In the absence of incredibly good luck, you cannot amass seven-figure wealth without saving. And to save, you need to spend less than you make. 

How much less really depends on how old you are and when you want to retire.

If you're in your 20s and expect to retire in your 60s, you can probably get by if you save 10% of your salary for the next 40 years. But if your timeline is shorter, the savings percentage needs to be higher.

A woman doing calculations while looking at papers and her laptop.

Image source: Getty Images.

For some perspective, proponents of the movement called Financial Independence, Retire Early (FIRE) recommend saving at least 50% of your income. That's aggressive, and usually requires some serious lifestyle adjustments. 

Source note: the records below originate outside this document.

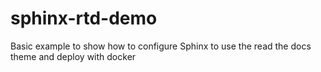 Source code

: # sphinx-rtd-demo
Basic example to show how to configure Sphinx to use the read the docs theme and deploy with docker
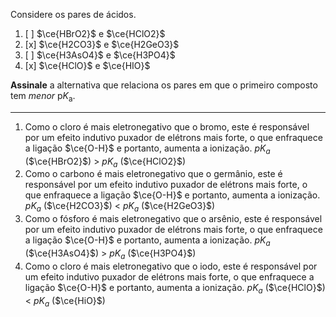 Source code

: Considere os pares de ácidos.

1. [ ] $\ce{HBrO2}$ e $\ce{HClO2}$
2. [x] $\ce{H2CO3}$ e $\ce{H2GeO3}$
3. [ ] $\ce{H3AsO4}$ e $\ce{H3PO4}$
4. [x] $\ce{HClO}$ e $\ce{HIO}$

**Assinale** a alternativa que relaciona os pares em que o primeiro composto tem *menor* $\mathrm{p}K_\mathrm{a}$.

---

1. Como o cloro é mais eletronegativo que o bromo, este é responsável por um efeito indutivo puxador de elétrons mais forte, o que enfraquece a ligação $\ce{O-H}$  e portanto, aumenta a ionização.
	$pK_a$ ($\ce{HBrO2}$) > $pK_a$ ($\ce{HClO2}$)
2. Como o carbono é mais eletronegativo que o germânio, este é responsável por um efeito indutivo puxador de elétrons mais forte, o que enfraquece a ligação $\ce{O-H}$  e portanto, aumenta a ionização.
	$pK_a$ ($\ce{H2CO3}$) < $pK_a$ ($\ce{H2GeO3}$)
3. Como o fósforo é mais eletronegativo que o arsênio, este é responsável por um efeito indutivo puxador de elétrons mais forte, o que enfraquece a ligação $\ce{O-H}$  e portanto, aumenta a ionização.
	$pK_a$ ($\ce{H3AsO4}$) > $pK_a$ ($\ce{H3PO4}$)
4. Como o cloro é mais eletronegativo que o iodo, este é responsável por um efeito indutivo puxador de elétrons mais forte, o que enfraquece a ligação $\ce{O-H}$  e portanto, aumenta a ionização.
	$pK_a$ ($\ce{HClO}$) < $pK_a$ ($\ce{HiO}$)
	
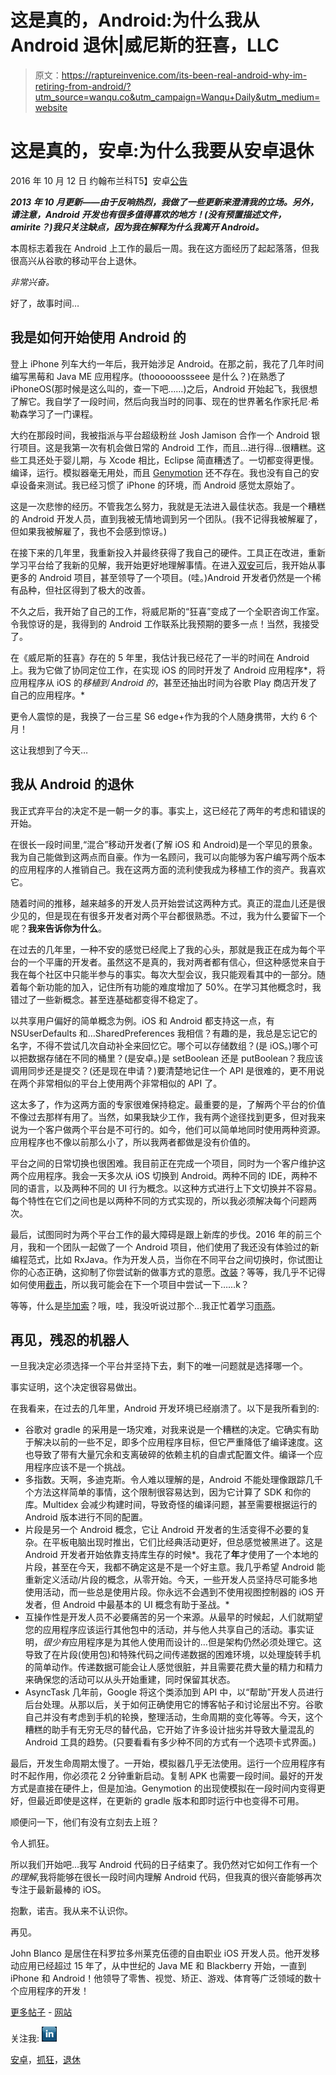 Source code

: # 这是真的，Android:为什么我从 Android 退休|威尼斯的狂喜，LLC

> 原文：<https://raptureinvenice.com/its-been-real-android-why-im-retiring-from-android/?utm_source=wanqu.co&utm_campaign=Wanqu+Daily&utm_medium=website>

# 这是真的，安卓:为什么我要从安卓退休

2016 年 10 月 12 日 约翰布兰科T5】安卓[公告](https://raptureinvenice.com/category/announcement/)

***2013 年 10 月更新——由于反响热烈，我做了一些更新来澄清我的立场。另外，请注意，Android 开发也有很多值得喜欢的地方！(没有预置描述文件，amirite？)我只关注缺点，因为我在解释为什么我离开 Android。***

本周标志着我在 Android 上工作的最后一周。我在这方面经历了起起落落，但我很高兴从谷歌的移动平台上退休。

*非常兴奋。*

好了，故事时间…

## 我是如何开始使用 Android 的

登上 iPhone 列车大约一年后，我开始涉足 Android。在那之前，我花了几年时间编写黑莓和 Java ME 应用程序。(thoooooossseee 是什么？)在熟悉了 iPhoneOS(那时候是这么叫的，查一下吧……)之后，Android 开始起飞，我很想了解它。我自学了一段时间，然后向我当时的同事、现在的世界著名作家托尼·希勒森学习了一门课程。

大约在那段时间，我被指派与平台超级粉丝 Josh Jamison 合作一个 Android 银行项目。这是我第一次有机会做日常的 Android 工作，而且…进行得…很糟糕。这些工具还处于婴儿期，与 Xcode 相比，Eclipse 简直糟透了。一切都变得更慢。编译，运行。模拟器毫无用处，而且 [Genymotion](https://www.genymotion.com/) 还不存在。我也没有自己的安卓设备来测试。我已经习惯了 iPhone 的环境，而 Android 感觉太原始了。

这是一次悲惨的经历。不管我怎么努力，我就是无法进入最佳状态。我是一个糟糕的 Android 开发人员，直到我被无情地调到另一个团队。(我不记得我被解雇了，但如果我被解雇了，我也不会感到惊讶。)

在接下来的几年里，我重新投入并最终获得了我自己的硬件。工具正在改进，重新学习平台给了我新的见解，我开始更好地理解事情。在进入[双安可](https://possiblemobile.com/)后，我开始从事更多的 Android 项目，甚至领导了一个项目。(哇。)Android 开发者仍然是一个稀有品种，但社区得到了极大的改善。

不久之后，我开始了自己的工作，将威尼斯的“狂喜”变成了一个全职咨询工作室。令我惊讶的是，我得到的 Android 工作联系比我预期的要多一点！当然，我接受了。

在《威尼斯的狂喜》存在的 5 年里，我估计我已经花了一半的时间在 Android 上。我为它做了协同定位工作，在实现 iOS 的同时开发了 Android 应用程序*，将应用程序从 iOS 的*移植到 Android 的*，甚至还抽出时间为谷歌 Play 商店开发了自己的应用程序。*

更令人震惊的是，我换了一台三星 S6 edge+作为我的个人随身携带，大约 6 个月！

这让我想到了今天…

## 我从 Android 的退休

我正式弃平台的决定不是一朝一夕的事。事实上，这已经花了两年的考虑和错误的开始。

在很长一段时间里,“混合”移动开发者(了解 iOS 和 Android)是一个罕见的景象。我为自己能做到这两点而自豪。作为一名顾问，我可以向能够为客户编写两个版本的应用程序的人推销自己。我在这两方面的流利使我成为移植工作的资产。我喜欢它。

随着时间的推移，越来越多的开发人员开始尝试这两种方式。真正的混血儿还是很少见的，但是现在有很多开发者对两个平台都很熟悉。不过，我为什么要留下一个呢？**我来告诉你为什么**。

在过去的几年里，一种不安的感觉已经爬上了我的心头，那就是我正在成为每个平台的一个平庸的开发者。虽然这不是真的，我对两者都有信心，但这种感觉来自于我在每个社区中只能半参与的事实。每次大型会议，我只能观看其中的一部分。随着每个新功能的加入，记住所有功能的难度增加了 50%。在学习其他概念时，我错过了一些新概念。甚至连基础都变得不稳定了。

以共享用户偏好的简单概念为例。iOS 和 Android 都支持这一点，有 NSUserDefaults 和…SharedPreferences 我相信？有趣的是，我总是忘记它的名字，不得不尝试几次自动补全来回忆它。哪个可以存储数组？(是 iOS。)哪个可以把数据存储在不同的桶里？(是安卓。)是 setBoolean 还是 putBoolean？我应该调用同步还是提交？(还是现在申请？)要清楚地记住一个 API 是很难的，更不用说在两个非常相似的平台上使用两个非常相似的 API 了。

这太多了，作为这两方面的专家很难保持稳定。最重要的是，了解两个平台的价值不像过去那样有用了。当然，如果我缺少工作，我有两个途径找到更多，但对我来说为一个客户做两个平台是不可行的。如今，他们可以简单地同时使用两种资源。应用程序也不像以前那么小了，所以我两者都做是没有价值的。

平台之间的日常切换也很困难。我目前正在完成一个项目，同时为一个客户维护这两个应用程序。我会一天多次从 iOS 切换到 Android。两种不同的 IDE，两种不同的语言，以及两种不同的 UI 行为概念。以这种方式进行上下文切换并不容易。每个特性在它们之间也是以两种不同的方式实现的，所以我必须解决每个问题两次。

最后，试图同时为两个平台工作的最大障碍是跟上新库的步伐。2016 年的前三个月，我和一个团队一起做了一个 Android 项目，他们使用了我还没有体验过的新编程范式，比如 RxJava。作为开发人员，当你在不同平台之间切换时，你试图让你的心态正确，这抑制了你尝试新的做事方式的意愿。[改装](http://square.github.io/retrofit/)？等等，我几乎不记得如何使用[截击](https://developer.android.com/training/volley/index.html)，所以我可能会在下一个项目中尝试一下……k？

等等，什么是[毕加索](http://square.github.io/picasso/)？哦，哇，我没听说过那个…我正忙着学习[雨燕](https://developer.apple.com/library/content/documentation/Swift/Conceptual/Swift_Programming_Language/)。

## 再见，残忍的机器人

一旦我决定必须选择一个平台并坚持下去，剩下的唯一问题就是选择哪一个。

事实证明，这个决定很容易做出。

在我看来，在过去的几年里，Android 开发环境已经崩溃了。以下是我所看到的:

*   谷歌对 gradle 的采用是一场灾难，对我来说是一个糟糕的决定。它确实有助于解决以前的一些不足，即多个应用程序目标，但它严重降低了编译速度。这也导致了带有大量冗余和支离破碎的依赖主机的自虐式配置文件。编译一个应用程序应该不是一个挑战。
*   多指数。天啊，多迪克斯。令人难以理解的是，Android 不能处理像跟踪几千个方法这样简单的事情，这个限制很容易达到，因为它计算了 SDK 和你的库。Multidex 会减少构建时间，导致奇怪的编译问题，甚至需要根据运行的 Android 版本进行不同的配置。
*   片段是另一个 Android 概念，它让 Android 开发者的生活变得不必要的复杂。在平板电脑出现时推出，它们比经典活动更好，但总感觉被黑进了。这是 Android 开发者开始依靠支持库生存的时候*。我花了**年**才使用了一个本地的片段，甚至在今天，我都不确定这是不是一个好主意。我几乎希望 Android 能重新定义活动/片段的概念，从零开始。今天，一些开发人员坚持尽可能多地使用活动，而一些总是使用片段。你永远不会遇到不使用视图控制器的 iOS 开发者，但 Android 中最基本的 UI 概念有助于圣战。*
*   互操作性是开发人员不必要痛苦的另一个来源。从最早的时候起，人们就期望您的应用程序应该运行其他包中的活动，并与他人共享自己的活动。事实证明，*很少有*应用程序是为其他人使用而设计的…但是架构仍然必须处理它。这导致了在片段(使用包)和特殊代码之间传递数据的困难环境，以处理旋转手机的简单动作。传递数据可能会让人感觉很脏，并且需要花费大量的精力和精力来确保您的活动可以从头开始重建，同时保留其状态。
*   AsyncTask 几年前，Google 将这个类添加到 API 中，以“帮助”开发人员进行后台处理。从那以后，关于如何正确使用它的博客帖子和讨论层出不穷。谷歌自己并没有考虑到手机的轮换，整理活动，生命周期的变化等等。今天，这个糟糕的助手有无穷无尽的替代品，它开始了许多设计拙劣并导致大量混乱的 Android 工具的趋势。(只要看看有多少种不同的方式有一个选项卡式界面。)

最后，开发生命周期太慢了。一开始，模拟器几乎无法使用。运行一个应用程序有时不起作用，你必须花 2 分钟重新启动。复制 APK 也需要一段时间。最好的开发方式是直接在硬件上，但是加油。Genymotion 的出现使模拟在一段时间内变得更好，但最近即使是这样，在更新的 gradle 版本和即时运行中也变得不可用。

顺便问一下，他们有没有立刻去上班？

令人抓狂。

所以我们开始吧…我写 Android 代码的日子结束了。我仍然对它如何工作有一个*的理解*,我将能够在很长一段时间内理解 Android 代码，但我真的很兴奋能够再次专注于最新最棒的 iOS。

抱歉，诺吉。我从来不认识你。

再见。

John Blanco 是居住在科罗拉多州莱克伍德的自由职业 iOS 开发人员。他开发移动应用已经超过 15 年了，从中世纪的 Java ME 和 Blackberry 开始，一直到 iPhone 和 Android！他领导了零售、视觉、矫正、游戏、体育等广泛领域的数十个应用程序的开发！

[更多帖子](https://raptureinvenice.com/author/denveriphonecom/ "More posts by John Blanco") - [网站](http://raptureinvenice.com "John Blanco")

关注我:
[![LinkedIn](img/3686a494465bb419b32e4b9264aa3de1.png)](http://www.linkedin.com/in/johnblanco)

[安卓](https://raptureinvenice.com/tag/android-2/)，[抓狂](https://raptureinvenice.com/tag/maddening/)，[退休](https://raptureinvenice.com/tag/retirement/) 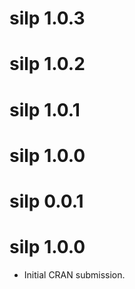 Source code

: # silp 1.0.3

# silp 1.0.2


# silp 1.0.1

# silp 1.0.0

# silp 0.0.1

# silp 1.0.0

* Initial CRAN submission.
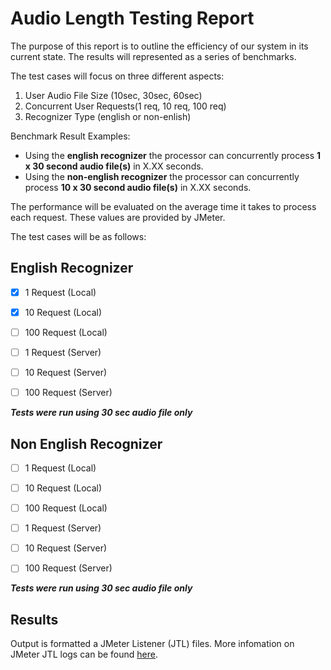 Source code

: # Audio Length Testing Report

The purpose of this report is to outline the efficiency of our system in its current state. The results will represented as a series of benchmarks. 

The test cases will focus on three different aspects:

1) User Audio File Size (10sec, 30sec, 60sec)
2) Concurrent User Requests(1 req, 10 req, 100 req)
3) Recognizer Type (english or non-enlish)

Benchmark Result Examples:

- Using the **english recognizer** the processor can concurrently process **1 x 30 second audio file(s)** in X.XX seconds.
- Using the **non-english recognizer** the processor can concurrently process **10 x 30 second audio file(s)** in X.XX seconds.

The performance will be evaluated on the average time it takes to process each request. These values are provided by JMeter.

The test cases will be as follows:

## English Recognizer

- [x] 1 Request (Local)
- [x] 10 Request (Local)
- [ ] 100 Request (Local)

- [ ] 1 Request (Server)
- [ ] 10 Request (Server)
- [ ] 100 Request (Server)

***Tests were run using 30 sec audio file only***

## Non English Recognizer

- [ ] 1 Request (Local)
- [ ] 10 Request (Local)
- [ ] 100 Request (Local)

- [ ] 1 Request (Server)
- [ ] 10 Request (Server)
- [ ] 100 Request (Server)

***Tests were run using 30 sec audio file only***

## Results

Output is formatted a JMeter Listener (JTL) files. More infomation on JMeter JTL logs can be found [here](https://www.tutorialspoint.com/jmeter/jmeter_listeners.htm).
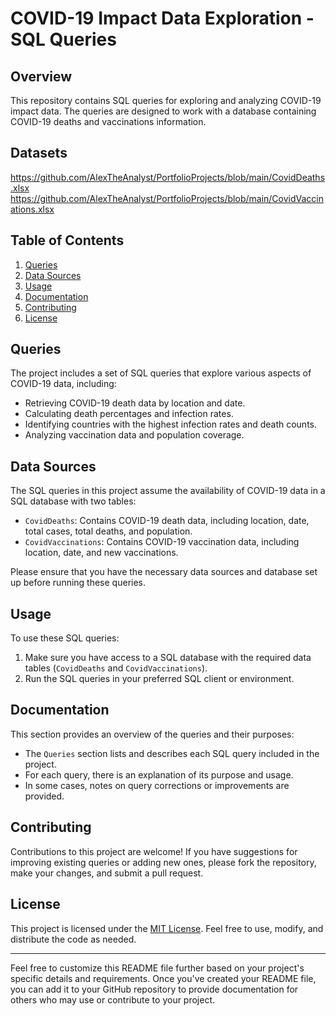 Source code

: # COVID-19 Impact Data Exploration - SQL Queries

## Overview
This repository contains SQL queries for exploring and analyzing COVID-19 impact data. The queries are designed to work with a database containing COVID-19 deaths and vaccinations information.

## Datasets 
https://github.com/AlexTheAnalyst/PortfolioProjects/blob/main/CovidDeaths.xlsx
https://github.com/AlexTheAnalyst/PortfolioProjects/blob/main/CovidVaccinations.xlsx

## Table of Contents
1. [Queries](#queries)
2. [Data Sources](#data-sources)
3. [Usage](#usage)
4. [Documentation](#documentation)
5. [Contributing](#contributing)
6. [License](#license)

## Queries
The project includes a set of SQL queries that explore various aspects of COVID-19 data, including:

- Retrieving COVID-19 death data by location and date.
- Calculating death percentages and infection rates.
- Identifying countries with the highest infection rates and death counts.
- Analyzing vaccination data and population coverage.

## Data Sources
The SQL queries in this project assume the availability of COVID-19 data in a SQL database with two tables:
- `CovidDeaths`: Contains COVID-19 death data, including location, date, total cases, total deaths, and population.
- `CovidVaccinations`: Contains COVID-19 vaccination data, including location, date, and new vaccinations.

Please ensure that you have the necessary data sources and database set up before running these queries.

## Usage
To use these SQL queries:

1. Make sure you have access to a SQL database with the required data tables (`CovidDeaths` and `CovidVaccinations`).
2. Run the SQL queries in your preferred SQL client or environment.

## Documentation
This section provides an overview of the queries and their purposes:

- The `Queries` section lists and describes each SQL query included in the project.
- For each query, there is an explanation of its purpose and usage.
- In some cases, notes on query corrections or improvements are provided.

## Contributing
Contributions to this project are welcome! If you have suggestions for improving existing queries or adding new ones, please fork the repository, make your changes, and submit a pull request.

## License
This project is licensed under the [MIT License](LICENSE). Feel free to use, modify, and distribute the code as needed.

---

Feel free to customize this README file further based on your project's specific details and requirements. Once you've created your README file, you can add it to your GitHub repository to provide documentation for others who may use or contribute to your project.
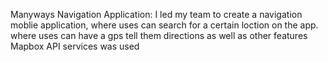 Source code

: Manyways Navigation Application:
I led my team to create a navigation moblie application, where uses can search for a certain loction on the app.
where uses can have a gps tell them directions as well as other features
Mapbox API services was used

But people do it, and you can, too. It comes down to what you're willing to give up today to ensure your financial security tomorrow.

2. Invest in the stock market

Your cash savings account isn't going to make you a millionaire. The returns on cash are generally lower than the rate of inflation -- which means your cash balances are losing value rather than gaining.

To build wealth, you must invest in something that appreciates much faster than inflation. The right stocks, mutual funds, and exchange-traded funds (ETFs) can fit that bill. They're also accessible for retirement savers. If you don't have a retirement account today, you can open an IRA online and be investing within a few days.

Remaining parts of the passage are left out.